その張り詰めた空気を和らげるように、公爵夫人が口を開いた。


「リリアーナ嬢。

あなたは、この家の重みを理解していて?」


「はい」


背筋を伸ばし、まっすぐに応える。


「ディートリヒ様の隣に立つと決めました。

その責務から逃げるつもりはございません」


室内に、わずかな静寂が落ちた。

やがて先代公爵が立ち上がる。


「……見極めさせてもらおう」


拒絶でも承認でもない。

試すという宣言だけを残し、夫妻は退出した。


扉が閉まると、張り詰めていた空気がようやく緩む。


ディートリヒは変わらぬ表情のまま言った。


「想定内だ」


その声音は冷静だったが、机に置かれた指先にはわずかに力がこもっている。


やがて夜が訪れる。

私室に戻ると、昼間の緊張は静かな闇に溶けていた。


扉が閉まった瞬間、リリアーナの手首が引き寄せられる。

背が壁に触れ、距離が一気に縮まった。


「……父の前で、少しも揺れなかったな」


低く、熱を帯びた声。


「揺れません」


「強いな」


彼の指が顎に触れ、顔を上げさせる。


「だが覚えておけ。

誰に何を言われようと、お前を手放す気はない」


瞳が鋭く光る。


「父でも、王でもだ」


息が触れ合うほどの距離。


「私は当主だ。
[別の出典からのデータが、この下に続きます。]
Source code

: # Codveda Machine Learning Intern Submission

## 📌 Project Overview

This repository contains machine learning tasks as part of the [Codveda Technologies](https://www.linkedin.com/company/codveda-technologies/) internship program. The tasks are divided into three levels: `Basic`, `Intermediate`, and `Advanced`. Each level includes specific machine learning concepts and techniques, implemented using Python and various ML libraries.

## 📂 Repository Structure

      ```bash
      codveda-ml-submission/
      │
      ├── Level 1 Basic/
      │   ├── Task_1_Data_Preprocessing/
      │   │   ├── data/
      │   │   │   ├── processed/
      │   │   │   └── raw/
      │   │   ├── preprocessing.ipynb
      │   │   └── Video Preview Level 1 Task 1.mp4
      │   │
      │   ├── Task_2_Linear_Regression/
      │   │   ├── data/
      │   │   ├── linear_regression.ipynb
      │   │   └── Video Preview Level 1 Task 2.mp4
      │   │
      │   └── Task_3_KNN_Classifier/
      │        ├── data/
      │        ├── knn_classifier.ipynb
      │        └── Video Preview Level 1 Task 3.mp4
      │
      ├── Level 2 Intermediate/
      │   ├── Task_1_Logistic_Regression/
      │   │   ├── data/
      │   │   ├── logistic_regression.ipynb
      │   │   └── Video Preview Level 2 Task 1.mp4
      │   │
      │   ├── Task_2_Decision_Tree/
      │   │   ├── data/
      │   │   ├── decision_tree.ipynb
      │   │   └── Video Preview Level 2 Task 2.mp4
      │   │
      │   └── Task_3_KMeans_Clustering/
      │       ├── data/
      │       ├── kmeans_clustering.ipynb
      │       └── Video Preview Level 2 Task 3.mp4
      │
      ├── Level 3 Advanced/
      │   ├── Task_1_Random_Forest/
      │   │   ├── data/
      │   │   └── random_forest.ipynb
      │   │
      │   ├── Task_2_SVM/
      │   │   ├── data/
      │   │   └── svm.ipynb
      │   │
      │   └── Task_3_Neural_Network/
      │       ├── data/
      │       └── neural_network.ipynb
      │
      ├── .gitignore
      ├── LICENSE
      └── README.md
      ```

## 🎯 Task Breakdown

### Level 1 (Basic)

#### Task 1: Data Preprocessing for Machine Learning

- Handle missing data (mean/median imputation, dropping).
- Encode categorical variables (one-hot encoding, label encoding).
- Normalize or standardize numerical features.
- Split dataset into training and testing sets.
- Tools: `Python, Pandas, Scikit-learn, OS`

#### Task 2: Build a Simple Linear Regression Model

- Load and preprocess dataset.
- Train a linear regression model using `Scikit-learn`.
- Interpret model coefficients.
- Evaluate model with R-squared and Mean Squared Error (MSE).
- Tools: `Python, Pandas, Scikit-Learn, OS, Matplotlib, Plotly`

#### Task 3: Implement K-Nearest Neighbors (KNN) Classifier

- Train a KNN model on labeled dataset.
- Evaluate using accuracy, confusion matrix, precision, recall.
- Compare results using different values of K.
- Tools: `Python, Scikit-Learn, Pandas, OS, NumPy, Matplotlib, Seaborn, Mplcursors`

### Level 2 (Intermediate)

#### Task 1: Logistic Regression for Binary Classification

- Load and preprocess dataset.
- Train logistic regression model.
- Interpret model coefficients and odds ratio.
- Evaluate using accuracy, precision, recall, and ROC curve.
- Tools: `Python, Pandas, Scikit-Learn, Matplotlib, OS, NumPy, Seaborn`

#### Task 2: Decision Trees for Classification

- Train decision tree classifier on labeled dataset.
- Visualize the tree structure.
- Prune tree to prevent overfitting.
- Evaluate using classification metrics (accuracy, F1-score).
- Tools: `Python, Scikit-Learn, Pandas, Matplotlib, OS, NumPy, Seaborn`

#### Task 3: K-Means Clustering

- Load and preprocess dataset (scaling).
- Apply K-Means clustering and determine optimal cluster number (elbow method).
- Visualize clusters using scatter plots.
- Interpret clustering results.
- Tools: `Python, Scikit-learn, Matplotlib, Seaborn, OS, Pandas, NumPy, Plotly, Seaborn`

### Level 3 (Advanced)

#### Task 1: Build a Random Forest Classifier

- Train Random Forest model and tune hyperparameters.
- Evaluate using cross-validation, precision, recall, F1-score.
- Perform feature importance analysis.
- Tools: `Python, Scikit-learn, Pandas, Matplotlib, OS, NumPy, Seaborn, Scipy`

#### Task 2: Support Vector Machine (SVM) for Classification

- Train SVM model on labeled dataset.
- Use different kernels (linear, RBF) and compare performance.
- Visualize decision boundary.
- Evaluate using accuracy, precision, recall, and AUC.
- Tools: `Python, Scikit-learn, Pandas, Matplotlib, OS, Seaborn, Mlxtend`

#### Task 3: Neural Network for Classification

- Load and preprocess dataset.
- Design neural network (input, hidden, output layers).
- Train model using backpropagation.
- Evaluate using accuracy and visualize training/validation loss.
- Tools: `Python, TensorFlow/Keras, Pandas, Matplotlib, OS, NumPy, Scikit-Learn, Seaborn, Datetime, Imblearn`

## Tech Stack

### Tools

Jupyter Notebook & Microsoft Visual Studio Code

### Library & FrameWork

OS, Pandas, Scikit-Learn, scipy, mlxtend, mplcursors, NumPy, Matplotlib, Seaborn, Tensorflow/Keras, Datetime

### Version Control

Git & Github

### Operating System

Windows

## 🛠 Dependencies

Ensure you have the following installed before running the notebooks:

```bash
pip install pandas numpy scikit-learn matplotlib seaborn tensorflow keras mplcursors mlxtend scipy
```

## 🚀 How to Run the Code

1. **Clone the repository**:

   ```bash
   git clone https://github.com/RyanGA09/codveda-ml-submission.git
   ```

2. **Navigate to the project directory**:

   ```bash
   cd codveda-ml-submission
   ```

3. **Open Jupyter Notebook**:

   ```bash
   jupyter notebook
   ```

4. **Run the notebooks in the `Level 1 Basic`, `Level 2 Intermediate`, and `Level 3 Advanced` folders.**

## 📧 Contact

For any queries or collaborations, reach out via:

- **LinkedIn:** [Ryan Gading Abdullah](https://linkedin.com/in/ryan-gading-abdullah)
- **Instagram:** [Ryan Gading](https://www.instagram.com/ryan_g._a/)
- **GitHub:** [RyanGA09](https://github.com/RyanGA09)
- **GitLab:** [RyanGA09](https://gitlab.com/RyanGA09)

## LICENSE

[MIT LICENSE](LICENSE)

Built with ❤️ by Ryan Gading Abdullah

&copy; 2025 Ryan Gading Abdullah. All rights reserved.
守ると決めたものは、守り抜く」


それは独占にも似た言葉だった。


だが同時に、揺るがぬ覚悟でもある。


その強さに包まれながら、リリアーナの胸の奥には小さな波紋が広がっていた。


彼の覚悟は重い。

あまりにも重い。


そのすべてを受け止められるのか――


答えの出ない問いが、静かに芽生えていた。